Give back exactly the line containing "1. 整数部分：25(D) = 11001(B)" together with all the lines after it, ending at the final line below.

-- Input material follows --

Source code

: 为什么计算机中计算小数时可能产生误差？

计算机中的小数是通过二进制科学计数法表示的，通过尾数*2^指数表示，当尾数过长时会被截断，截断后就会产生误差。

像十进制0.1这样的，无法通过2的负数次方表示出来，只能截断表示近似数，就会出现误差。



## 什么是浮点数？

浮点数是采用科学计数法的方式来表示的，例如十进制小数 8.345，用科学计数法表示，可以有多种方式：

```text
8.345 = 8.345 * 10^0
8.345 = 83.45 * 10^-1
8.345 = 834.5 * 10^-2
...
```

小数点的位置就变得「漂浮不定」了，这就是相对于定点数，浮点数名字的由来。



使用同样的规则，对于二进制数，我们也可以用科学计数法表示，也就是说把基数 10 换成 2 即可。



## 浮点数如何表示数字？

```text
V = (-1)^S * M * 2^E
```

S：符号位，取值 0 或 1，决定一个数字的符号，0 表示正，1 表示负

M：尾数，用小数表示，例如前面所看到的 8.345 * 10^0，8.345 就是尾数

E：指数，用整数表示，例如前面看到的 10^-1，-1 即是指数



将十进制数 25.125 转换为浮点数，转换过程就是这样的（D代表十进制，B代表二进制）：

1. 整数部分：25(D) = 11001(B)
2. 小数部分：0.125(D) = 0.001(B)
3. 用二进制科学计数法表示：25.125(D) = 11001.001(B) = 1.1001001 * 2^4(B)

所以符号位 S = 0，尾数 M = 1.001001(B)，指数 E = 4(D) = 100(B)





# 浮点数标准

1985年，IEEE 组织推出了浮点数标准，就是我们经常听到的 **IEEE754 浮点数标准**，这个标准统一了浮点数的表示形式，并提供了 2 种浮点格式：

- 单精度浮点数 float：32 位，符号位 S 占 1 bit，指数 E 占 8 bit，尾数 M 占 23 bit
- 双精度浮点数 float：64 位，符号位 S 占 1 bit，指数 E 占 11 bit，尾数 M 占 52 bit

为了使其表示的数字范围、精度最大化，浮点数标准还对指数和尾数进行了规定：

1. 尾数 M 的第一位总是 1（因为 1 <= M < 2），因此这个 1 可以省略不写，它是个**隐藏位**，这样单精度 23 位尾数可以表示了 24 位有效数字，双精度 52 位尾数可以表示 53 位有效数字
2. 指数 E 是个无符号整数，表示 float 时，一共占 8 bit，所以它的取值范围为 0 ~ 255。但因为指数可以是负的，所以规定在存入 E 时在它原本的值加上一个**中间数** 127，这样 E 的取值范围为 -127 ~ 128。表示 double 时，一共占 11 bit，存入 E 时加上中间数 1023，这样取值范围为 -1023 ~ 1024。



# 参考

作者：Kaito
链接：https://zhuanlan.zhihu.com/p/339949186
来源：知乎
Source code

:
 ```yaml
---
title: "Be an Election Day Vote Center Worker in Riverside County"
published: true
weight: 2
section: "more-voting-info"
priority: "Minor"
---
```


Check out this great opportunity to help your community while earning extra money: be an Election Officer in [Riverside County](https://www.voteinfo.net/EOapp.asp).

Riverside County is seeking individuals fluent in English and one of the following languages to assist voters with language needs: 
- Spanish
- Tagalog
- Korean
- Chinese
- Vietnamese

-- Input material concluded --

_Solved exercise_
1. 整数部分：25(D) = 11001(B)
2. 小数部分：0.125(D) = 0.001(B)
3. 用二进制科学计数法表示：25.125(D) = 11001.001(B) = 1.1001001 * 2^4(B)

所以符号位 S = 0，尾数 M = 1.001001(B)，指数 E = 4(D) = 100(B)





# 浮点数标准

1985年，IEEE 组织推出了浮点数标准，就是我们经常听到的 **IEEE754 浮点数标准**，这个标准统一了浮点数的表示形式，并提供了 2 种浮点格式：

- 单精度浮点数 float：32 位，符号位 S 占 1 bit，指数 E 占 8 bit，尾数 M 占 23 bit
- 双精度浮点数 float：64 位，符号位 S 占 1 bit，指数 E 占 11 bit，尾数 M 占 52 bit

为了使其表示的数字范围、精度最大化，浮点数标准还对指数和尾数进行了规定：

1. 尾数 M 的第一位总是 1（因为 1 <= M < 2），因此这个 1 可以省略不写，它是个**隐藏位**，这样单精度 23 位尾数可以表示了 24 位有效数字，双精度 52 位尾数可以表示 53 位有效数字
2. 指数 E 是个无符号整数，表示 float 时，一共占 8 bit，所以它的取值范围为 0 ~ 255。但因为指数可以是负的，所以规定在存入 E 时在它原本的值加上一个**中间数** 127，这样 E 的取值范围为 -127 ~ 128。表示 double 时，一共占 11 bit，存入 E 时加上中间数 1023，这样取值范围为 -1023 ~ 1024。



# 参考

作者：Kaito
链接：https://zhuanlan.zhihu.com/p/339949186
来源：知乎
Source code

:
 ```yaml
---
title: "Be an Election Day Vote Center Worker in Riverside County"
published: true
weight: 2
section: "more-voting-info"
priority: "Minor"
---
```


Check out this great opportunity to help your community while earning extra money: be an Election Officer in [Riverside County](https://www.voteinfo.net/EOapp.asp).

Riverside County is seeking individuals fluent in English and one of the following languages to assist voters with language needs: 
- Spanish
- Tagalog
- Korean
- Chinese
- Vietnamese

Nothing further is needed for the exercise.